Jazz en Ville, toute une histoire !

Retenez dès aujourd’hui, pour le 15 octobre, votre place à Jazz en Ville
à Villejuif, désormais à la MPT Gérard Philippe, qui succède à Jazz aux Esselières. Avec le sextet Nicolas Fourgeux, ça va swinguer !

C’est une vieille histoire… Depuis 20 ans, tous les mois, la Semgest « sponsorise » le jazz à l’Espace-Congrès des Esselières en lui prêtant une salle. La Semgest est la Société d’économie mixte, très largement contrôlée par la Ville, qui gère d’une part les cantines, d’autre part « l’évènementiel » à Villejuif. Elle a fait construire ce vaste édifice, qu’elle n’a pu rentabiliser. Elle l’a alors revendu à la Ville qui le lui a aussitôt remis en fermage. Quand la Ville a besoin d’une salle des Esselières, elle doit donc payer la Semgest… et au total nettement plus cher que le fermage.

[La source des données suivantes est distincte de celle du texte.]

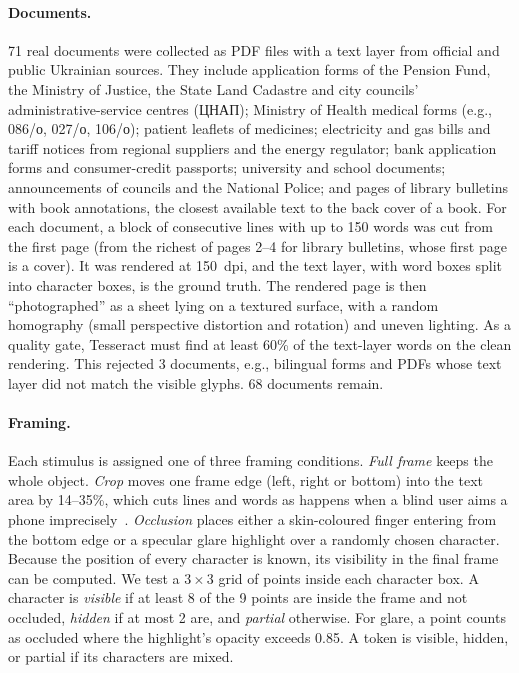 \documentclass[pdflatex,sn-mathphys-num]{sn-jnl}%
\theoremstyle{thmstyleone}%
\theoremstyle{thmstyletwo}%
\theoremstyle{thmstylethree}%
\newcommand{\NDoc}{68}
\newcommand{\NDocsCollected}{71}
\newcommand{\NDocsRejected}{3}
\begin{document}
\paragraph{Documents.} \NDocsCollected{} real documents were collected as PDF files with a text layer from official and public Ukrainian sources. They include application forms of the Pension Fund, the Ministry of Justice, the State Land Cadastre and city councils' administrative-service centres (ЦНАП); Ministry of Health medical forms (e.g., 086/о, 027/о, 106/о); patient leaflets of medicines; electricity and gas bills and tariff notices from regional suppliers and the energy regulator; bank application forms and consumer-credit passports; university and school documents; announcements of councils and the National Police; and pages of library bulletins with book annotations, the closest available text to the back cover of a book. For each document, a block of consecutive lines with up to 150 words was cut from the first page (from the richest of pages 2--4 for library bulletins, whose first page is a cover). It was rendered at 150~dpi, and the text layer, with word boxes split into character boxes, is the ground truth. The rendered page is then ``photographed'' as a sheet lying on a textured surface, with a random homography (small perspective distortion and rotation) and uneven lighting. As a quality gate, Tesseract must find at least 60\% of the text-layer words on the clean rendering. This rejected \NDocsRejected{} documents, e.g., bilingual forms and PDFs whose text layer did not match the visible glyphs. \NDoc{} documents remain.

\paragraph{Framing.} Each stimulus is assigned one of three framing conditions. \emph{Full frame} keeps the whole object. \emph{Crop} moves one frame edge (left, right or bottom) into the text area by 14--35\%, which cuts lines and words as happens when a blind user aims a phone imprecisely~\cite{gurari2018vizwiz}. \emph{Occlusion} places either a skin-coloured finger entering from the bottom edge or a specular glare highlight over a randomly chosen character. Because the position of every character is known, its visibility in the final frame can be computed. We test a $3\times3$ grid of points inside each character box. A character is \emph{visible} if at least 8 of the 9 points are inside the frame and not occluded, \emph{hidden} if at most 2 are, and \emph{partial} otherwise. For glare, a point counts as occluded where the highlight's opacity exceeds 0.85. A token is visible, hidden, or partial if its characters are mixed. 
\end{document}

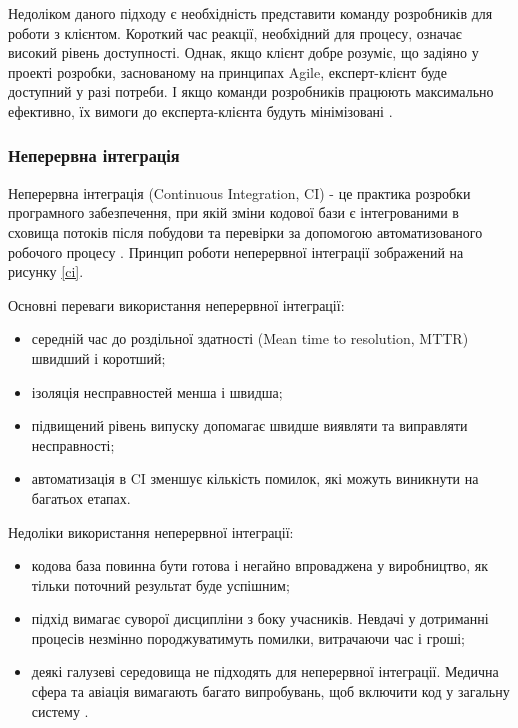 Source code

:Недоліком даного підходу є необхідність представити команду розробників для роботи з клієнтом.
Короткий час реакції, необхідний для процесу, означає високий рівень доступності.
Однак, якщо клієнт добре розуміє, що задіяно у проекті розробки,
заснованому на принципах Agile, експерт-клієнт буде доступний у разі потреби.
І якщо команди розробників працюють максимально ефективно,
їх вимоги до експерта-клієнта будуть мінімізовані \cite{bdd-article-2}.


\subsubsection{Неперервна інтеграція}

Неперервна інтеграція (Continuous Integration, CI)
- це практика розробки програмного забезпечення,
при якій зміни кодової бази є інтегрованими в сховища потоків після
побудови та перевірки за допомогою автоматизованого робочого процесу \cite{ci-book}.
Принцип роботи неперервної інтеграції зображений на рисунку \ref{ci}.

Основні переваги використання неперервної інтеграції:

\begin{itemize}
		\item середній час до роздільної здатності 
			(Mean time to resolution, MTTR) швидший і коротший;
		\item ізоляція несправностей менша і швидша;
		\item підвищений рівень випуску допомагає швидше виявляти
			та виправляти несправності;
		\item автоматизація в CI зменшує кількість помилок,
			які можуть виникнути на багатьох етапах.
\end{itemize}

Недоліки використання неперервної інтеграції:

\begin{itemize}
		\item кодова база повинна бути готова і негайно впроваджена у виробництво,
			як тільки поточний результат буде успішним;
		\item підхід вимагає суворої дисципліни з боку учасників.
			Невдачі у дотриманні процесів незмінно породжуватимуть помилки,
			витрачаючи час і гроші;
		\item деякі галузеві середовища не підходять для неперервної інтеграції.
			Медична сфера та авіація вимагають багато випробувань,
			щоб включити код у загальну систему \cite{ci-article}.
\end{itemize}


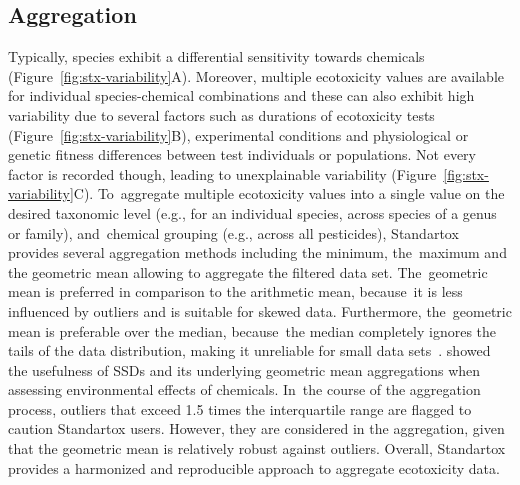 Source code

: \documentclass[data,datadescriptor,accept,moreauthors,pdftex]{Definitions/mdpi}
\begin{document}
\subsection{Aggregation}
Typically, species exhibit a differential sensitivity towards chemicals (Figure~\ref{fig:stx-variability}A). Moreover, multiple ecotoxicity values are available for individual species-chemical combinations and these can also exhibit high variability due to several factors such as durations of ecotoxicity tests (Figure~\ref{fig:stx-variability}B), experimental conditions and physiological or genetic fitness differences between test individuals or populations. Not every factor is recorded though, leading to unexplainable variability (Figure~\ref{fig:stx-variability}C). To~aggregate multiple ecotoxicity values into a single value on the desired taxonomic level (e.g., for an individual species, across species of a genus or family), and~chemical grouping (e.g., across all pesticides), Standartox provides several aggregation methods including the minimum, the~maximum and the geometric mean allowing to aggregate the filtered data set. The~geometric mean is preferred in comparison to the arithmetic mean, because~it is less influenced by outliers and is suitable for skewed data. Furthermore, the~geometric mean is preferable over the median, because~the median completely ignores the tails of the data distribution, making it unreliable for small data sets~\citep{leith_comparison_2010}. \citet{posthuma_species_2019} showed the usefulness of SSDs and its underlying geometric mean aggregations when assessing environmental effects of chemicals. In~the course of the aggregation process, outliers that exceed 1.5 times the interquartile range are flagged to caution Standartox users. However, they are considered in the aggregation, given that the geometric mean is relatively robust against outliers. Overall, Standartox provides a harmonized and reproducible approach to aggregate ecotoxicity data.
\end{document}
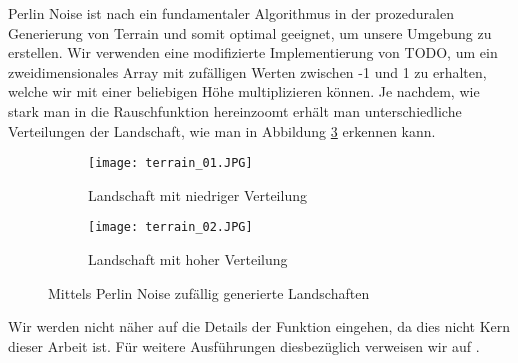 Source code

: 
Perlin Noise ist nach \cite{parberry2015modeling} ein fundamentaler Algorithmus in der prozeduralen Generierung von Terrain und somit optimal geeignet, um unsere Umgebung zu erstellen. Wir verwenden eine modifizierte Implementierung von TODO, um ein zweidimensionales Array mit zufälligen Werten zwischen -1 und 1 zu erhalten, welche wir mit einer beliebigen Höhe multiplizieren können. Je nachdem, wie stark man in die Rauschfunktion \glqq hereinzoomt\grqq{} erhält man unterschiedliche Verteilungen der Landschaft, wie man in Abbildung \ref{img:randomTerrain} erkennen kann.

\begin{figure}[H]
    \centering
    \begin{subfigure}[b]{0.49\textwidth}
        \texttt{[image: terrain\_01.JPG]}
        \caption{Landschaft mit niedriger Verteilung}
        \label{img:randomTerrainA}
    \end{subfigure}
    \begin{subfigure}[b]{0.49\textwidth}
        \texttt{[image: terrain\_02.JPG]}
        \caption{Landschaft mit hoher Verteilung}
        \label{img:randomTerrainB}
    \end{subfigure}
    \caption{Mittels Perlin Noise zufällig generierte Landschaften}
    \label{img:randomTerrain}
\end{figure}

Wir werden nicht näher auf die Details der Funktion eingehen, da dies nicht Kern dieser Arbeit ist. Für weitere Ausführungen diesbezüglich verweisen wir auf \cite{archer2011procedurally}.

Car la Semgest est chère (environ 1000 euros la salle pour un soir, sans prestation, et c’est cher aussi pour monter des tentes pour les fêtes). Pendant des années, la Semgest encaisse donc de confortables bénéfices, de l’ordre de 400 000 euros par an, sur la Ville de Villejuif. Ce qui lui permet de sponsoriser généreusement L’Humanité, en s’y payant des pub pas vraiment utiles, mais aussi, donc, Jazz au Esselières.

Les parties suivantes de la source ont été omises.